Record companies wanted to know how they could get paid for the broadcast of their songs in markets all over the country, and before lawsuits could swallow the whole industry, these publishing houses were created to collect license fees from radio stations.
Then they pooled the fees to pay out record labels for the use of their music. Though these institutions are far from perfect, at least they hint towards a sensible business model for Internet media in an era when none yet exists.
The surprisingly more difficult issue may be the reform of our copyright laws, which are sorely out of date and twisted from years of lobbying by big media companies.
Initially, copyright law was created to spur innovation and encourage creativity. If you created a work, the right to profit from that work was guaranteed for a limited time so an artist or author could pay the bills while working on his or her next project.
This right was never conceived to provide companies like Disney the ability to build their brands around copy-protected material, or to grant the descendants of songwriters the ability to make millions off their grandparents’ work.
Neither of these scenarios contain any real societal benefit, and yet the government protects them through a distortion of the intentions of copyright law, garnered through years of political contributions from companies and individuals who wish to retain the right to profit from this work, usually long after the creators have deceased.
The time has come for this madness to stop. It doesn’t make much sense to begin with, and it makes even less sense now in an era when sharing and recreating other work is the norm.
I can understand copyright terms lasting 10 or 20 years, maybe even through the life of the artist. But there is no public benefit to protecting someone’s right not to need a job because his or her grandfather wrote a popular song. He or she can inherit all the money that his or her grandfather made, but inheriting the exclusive right to profit off of creative work goes a step too far.
This is not dissimilar to the way that drug patents work. The company that creates a drug retains the exclusive right to produce it for a number of years, after which its patent expires and other companies are permitted to produce generic versions.
This allows the company to take the profits from having exclusivity on one drug and put them towards development and research of the next. They can continue selling the original as the name brand, but other companies can use the formula.
This makes it more profitable to develop new and better products than it is to focus on cornering the market on an old one. Setting aside the host of other problems with the pharmaceutical industry, it may just be the right kind of model for copy protection of creative media.
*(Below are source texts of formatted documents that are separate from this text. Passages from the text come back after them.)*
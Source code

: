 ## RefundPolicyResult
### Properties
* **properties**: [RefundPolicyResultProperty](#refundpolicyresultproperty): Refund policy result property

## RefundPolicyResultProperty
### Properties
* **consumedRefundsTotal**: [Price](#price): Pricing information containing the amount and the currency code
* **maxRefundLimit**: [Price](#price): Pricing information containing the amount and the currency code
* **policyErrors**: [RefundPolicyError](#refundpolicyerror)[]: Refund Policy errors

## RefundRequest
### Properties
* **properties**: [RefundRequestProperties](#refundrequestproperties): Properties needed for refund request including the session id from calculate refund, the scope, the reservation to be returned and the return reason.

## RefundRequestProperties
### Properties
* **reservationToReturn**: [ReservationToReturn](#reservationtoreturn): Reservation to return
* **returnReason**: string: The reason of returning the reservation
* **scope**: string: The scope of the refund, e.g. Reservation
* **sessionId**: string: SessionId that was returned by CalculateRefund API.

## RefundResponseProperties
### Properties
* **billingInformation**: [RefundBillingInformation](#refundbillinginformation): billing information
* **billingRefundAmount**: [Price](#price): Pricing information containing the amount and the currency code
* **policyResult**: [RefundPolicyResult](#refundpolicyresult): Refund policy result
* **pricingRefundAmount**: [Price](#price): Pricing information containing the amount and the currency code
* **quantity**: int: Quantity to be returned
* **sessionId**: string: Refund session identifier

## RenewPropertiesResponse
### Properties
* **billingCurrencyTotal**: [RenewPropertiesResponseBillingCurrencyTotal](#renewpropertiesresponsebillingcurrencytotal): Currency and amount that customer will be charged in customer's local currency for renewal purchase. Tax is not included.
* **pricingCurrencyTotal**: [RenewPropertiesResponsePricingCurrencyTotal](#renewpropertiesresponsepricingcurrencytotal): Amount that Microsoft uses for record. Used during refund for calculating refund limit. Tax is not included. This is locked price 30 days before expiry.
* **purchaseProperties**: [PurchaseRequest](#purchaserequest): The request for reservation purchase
Requiring more material to eventually fall into the public domain would be a great thing for art, technology, and probably even business. There’s endless potential for remixing and reusing old work in new ways, and it could all be shared, traded, and remixed again on the Web.
Media companies would be forced to put all their efforts towards producing great new work, rather than spending vast resources protecting revenue from stuff they produced 30 years ago. Just as any filmmaker can make his or her version of Hamlet, any production company could make its own prequel to Star Wars. I think it’s safe to say that we’d get a better one that what we got.
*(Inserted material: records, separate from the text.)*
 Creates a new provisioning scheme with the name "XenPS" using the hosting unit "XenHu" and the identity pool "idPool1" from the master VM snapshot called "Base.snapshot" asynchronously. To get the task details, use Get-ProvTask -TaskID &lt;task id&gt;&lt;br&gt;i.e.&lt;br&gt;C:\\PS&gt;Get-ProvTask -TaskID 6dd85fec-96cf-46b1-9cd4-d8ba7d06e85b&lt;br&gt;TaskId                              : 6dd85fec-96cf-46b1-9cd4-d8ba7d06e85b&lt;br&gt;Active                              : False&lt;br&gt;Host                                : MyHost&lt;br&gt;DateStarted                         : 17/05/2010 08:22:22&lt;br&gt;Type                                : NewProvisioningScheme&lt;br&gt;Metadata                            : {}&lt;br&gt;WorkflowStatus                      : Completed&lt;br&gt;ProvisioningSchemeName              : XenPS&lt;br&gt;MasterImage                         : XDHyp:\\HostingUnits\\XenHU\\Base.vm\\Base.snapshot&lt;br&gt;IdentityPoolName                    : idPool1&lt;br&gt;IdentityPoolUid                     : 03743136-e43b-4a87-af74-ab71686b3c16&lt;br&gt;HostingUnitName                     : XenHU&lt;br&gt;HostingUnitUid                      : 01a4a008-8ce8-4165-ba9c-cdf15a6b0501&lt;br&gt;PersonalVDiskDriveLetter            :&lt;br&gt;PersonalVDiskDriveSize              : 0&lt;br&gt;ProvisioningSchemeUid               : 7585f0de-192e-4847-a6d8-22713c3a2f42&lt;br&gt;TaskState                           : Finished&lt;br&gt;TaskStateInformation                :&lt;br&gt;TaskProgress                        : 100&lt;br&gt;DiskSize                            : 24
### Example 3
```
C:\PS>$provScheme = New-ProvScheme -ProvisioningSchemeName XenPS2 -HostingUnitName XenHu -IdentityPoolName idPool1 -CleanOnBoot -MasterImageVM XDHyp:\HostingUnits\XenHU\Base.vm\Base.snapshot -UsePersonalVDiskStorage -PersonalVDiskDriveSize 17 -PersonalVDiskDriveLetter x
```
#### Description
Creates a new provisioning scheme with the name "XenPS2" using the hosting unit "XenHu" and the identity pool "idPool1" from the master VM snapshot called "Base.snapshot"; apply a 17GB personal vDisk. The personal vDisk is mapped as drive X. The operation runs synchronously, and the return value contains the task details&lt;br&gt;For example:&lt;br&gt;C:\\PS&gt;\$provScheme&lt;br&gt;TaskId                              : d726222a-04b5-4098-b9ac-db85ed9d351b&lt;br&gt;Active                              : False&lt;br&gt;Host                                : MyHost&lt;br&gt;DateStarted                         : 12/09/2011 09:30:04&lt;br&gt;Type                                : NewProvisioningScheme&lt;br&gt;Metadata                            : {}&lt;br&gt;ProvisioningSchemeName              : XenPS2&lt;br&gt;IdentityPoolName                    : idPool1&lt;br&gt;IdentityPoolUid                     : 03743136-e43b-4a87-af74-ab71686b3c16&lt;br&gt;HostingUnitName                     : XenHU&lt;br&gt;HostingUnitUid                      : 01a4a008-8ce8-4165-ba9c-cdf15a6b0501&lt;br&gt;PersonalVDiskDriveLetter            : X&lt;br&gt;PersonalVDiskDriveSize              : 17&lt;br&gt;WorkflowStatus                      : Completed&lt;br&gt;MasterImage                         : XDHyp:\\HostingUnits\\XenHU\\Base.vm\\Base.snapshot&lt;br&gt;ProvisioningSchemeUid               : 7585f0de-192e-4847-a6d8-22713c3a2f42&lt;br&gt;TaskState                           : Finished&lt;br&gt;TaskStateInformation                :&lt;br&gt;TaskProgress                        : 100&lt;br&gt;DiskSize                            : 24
These are complicated issues, and I certainly don’t have all the answers. But we must start seriously addressing the questions by taking into account the opinions of academics and economists, by looking at the potential benefits for society, and by no longer allowing companies that just want to protect their revenue on old products to dominate the conversation.
Most of all, we need to examine the implications of where technology is taking us, and realize that we’re headed there whether we like it or not.
– Tom Hoban
Tom Hoban works in cable television in New York City. Ask him why he thinks Aristotle would have loved Saved by the Bell.